## [Problem statement]
A full, exact copy of the listing is needed, with images omitted.

## [Source records]
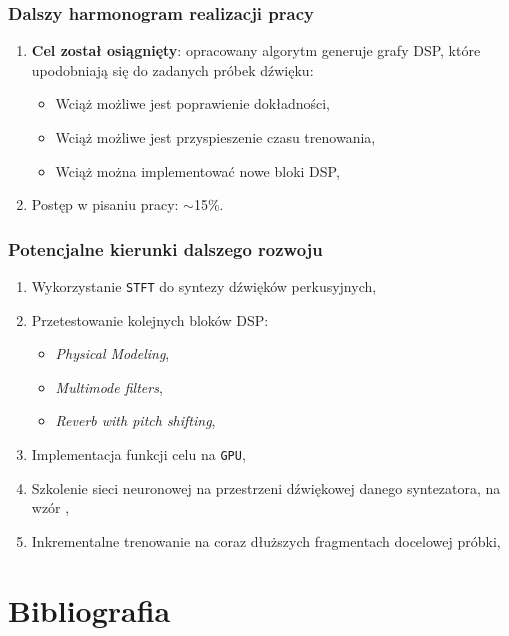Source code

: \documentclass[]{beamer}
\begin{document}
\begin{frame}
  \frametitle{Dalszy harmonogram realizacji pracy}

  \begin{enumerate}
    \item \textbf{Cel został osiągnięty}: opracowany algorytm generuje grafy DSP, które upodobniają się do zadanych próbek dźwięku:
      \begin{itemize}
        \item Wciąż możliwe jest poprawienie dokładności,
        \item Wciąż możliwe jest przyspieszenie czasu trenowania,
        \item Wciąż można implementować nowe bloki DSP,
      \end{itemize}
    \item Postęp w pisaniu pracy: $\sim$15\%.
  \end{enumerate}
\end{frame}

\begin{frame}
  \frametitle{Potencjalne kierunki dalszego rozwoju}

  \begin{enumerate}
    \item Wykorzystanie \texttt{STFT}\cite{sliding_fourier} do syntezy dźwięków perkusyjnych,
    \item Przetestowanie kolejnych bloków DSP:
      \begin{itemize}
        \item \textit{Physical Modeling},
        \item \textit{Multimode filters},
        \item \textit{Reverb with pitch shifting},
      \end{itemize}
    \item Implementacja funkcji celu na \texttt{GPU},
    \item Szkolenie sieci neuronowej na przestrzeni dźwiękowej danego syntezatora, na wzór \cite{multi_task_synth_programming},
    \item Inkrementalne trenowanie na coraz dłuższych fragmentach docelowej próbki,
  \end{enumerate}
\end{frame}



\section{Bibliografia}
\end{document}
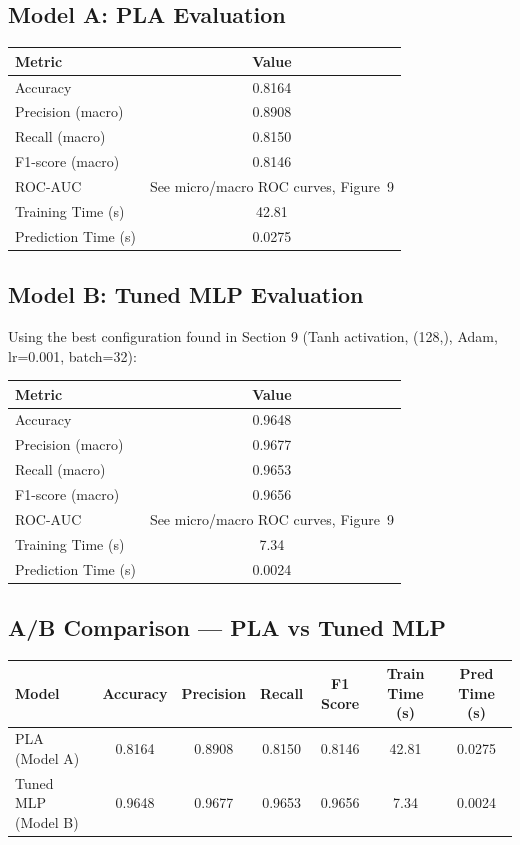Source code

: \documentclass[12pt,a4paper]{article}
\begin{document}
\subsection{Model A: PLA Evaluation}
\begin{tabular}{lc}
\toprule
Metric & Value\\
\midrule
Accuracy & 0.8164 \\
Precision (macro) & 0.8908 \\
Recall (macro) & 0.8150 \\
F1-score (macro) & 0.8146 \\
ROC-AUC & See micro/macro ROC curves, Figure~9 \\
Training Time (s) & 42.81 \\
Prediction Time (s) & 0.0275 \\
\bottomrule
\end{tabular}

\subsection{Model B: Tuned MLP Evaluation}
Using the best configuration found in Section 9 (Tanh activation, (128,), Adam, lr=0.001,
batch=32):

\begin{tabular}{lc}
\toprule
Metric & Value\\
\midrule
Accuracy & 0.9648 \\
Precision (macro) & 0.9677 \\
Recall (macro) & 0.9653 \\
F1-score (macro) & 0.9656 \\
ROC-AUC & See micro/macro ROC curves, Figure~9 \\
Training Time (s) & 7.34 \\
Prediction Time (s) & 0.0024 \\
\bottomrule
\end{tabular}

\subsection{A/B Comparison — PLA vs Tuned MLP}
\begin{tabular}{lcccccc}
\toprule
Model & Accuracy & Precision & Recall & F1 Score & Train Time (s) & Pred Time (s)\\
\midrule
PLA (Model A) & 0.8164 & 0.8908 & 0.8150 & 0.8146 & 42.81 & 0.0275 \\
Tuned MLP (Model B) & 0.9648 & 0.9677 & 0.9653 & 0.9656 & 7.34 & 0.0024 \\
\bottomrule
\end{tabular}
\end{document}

## [Worked solution]
Source code

: \documentclass[]{beamer}
\begin{document}
\begin{frame}
  \frametitle{Dalszy harmonogram realizacji pracy}

  \begin{enumerate}
    \item \textbf{Cel został osiągnięty}: opracowany algorytm generuje grafy DSP, które upodobniają się do zadanych próbek dźwięku:
      \begin{itemize}
        \item Wciąż możliwe jest poprawienie dokładności,
        \item Wciąż możliwe jest przyspieszenie czasu trenowania,
        \item Wciąż można implementować nowe bloki DSP,
      \end{itemize}
    \item Postęp w pisaniu pracy: $\sim$15\%.
  \end{enumerate}
\end{frame}

\begin{frame}
  \frametitle{Potencjalne kierunki dalszego rozwoju}

  \begin{enumerate}
    \item Wykorzystanie \texttt{STFT}\cite{sliding_fourier} do syntezy dźwięków perkusyjnych,
    \item Przetestowanie kolejnych bloków DSP:
      \begin{itemize}
        \item \textit{Physical Modeling},
        \item \textit{Multimode filters},
        \item \textit{Reverb with pitch shifting},
      \end{itemize}
    \item Implementacja funkcji celu na \texttt{GPU},
    \item Szkolenie sieci neuronowej na przestrzeni dźwiękowej danego syntezatora, na wzór \cite{multi_task_synth_programming},
    \item Inkrementalne trenowanie na coraz dłuższych fragmentach docelowej próbki,
  \end{enumerate}
\end{frame}



\section{Bibliografia}
\end{document}
Source code

: \documentclass[12pt,a4paper]{article}
\begin{document}
\subsection{Model A: PLA Evaluation}
\begin{tabular}{lc}
\toprule
Metric & Value\\
\midrule
Accuracy & 0.8164 \\
Precision (macro) & 0.8908 \\
Recall (macro) & 0.8150 \\
F1-score (macro) & 0.8146 \\
ROC-AUC & See micro/macro ROC curves, Figure~9 \\
Training Time (s) & 42.81 \\
Prediction Time (s) & 0.0275 \\
\bottomrule
\end{tabular}

\subsection{Model B: Tuned MLP Evaluation}
Using the best configuration found in Section 9 (Tanh activation, (128,), Adam, lr=0.001,
batch=32):

\begin{tabular}{lc}
\toprule
Metric & Value\\
\midrule
Accuracy & 0.9648 \\
Precision (macro) & 0.9677 \\
Recall (macro) & 0.9653 \\
F1-score (macro) & 0.9656 \\
ROC-AUC & See micro/macro ROC curves, Figure~9 \\
Training Time (s) & 7.34 \\
Prediction Time (s) & 0.0024 \\
\bottomrule
\end{tabular}

\subsection{A/B Comparison — PLA vs Tuned MLP}
\begin{tabular}{lcccccc}
\toprule
Model & Accuracy & Precision & Recall & F1 Score & Train Time (s) & Pred Time (s)\\
\midrule
PLA (Model A) & 0.8164 & 0.8908 & 0.8150 & 0.8146 & 42.81 & 0.0275 \\
Tuned MLP (Model B) & 0.9648 & 0.9677 & 0.9653 & 0.9656 & 7.34 & 0.0024 \\
\bottomrule
\end{tabular}
\end{document}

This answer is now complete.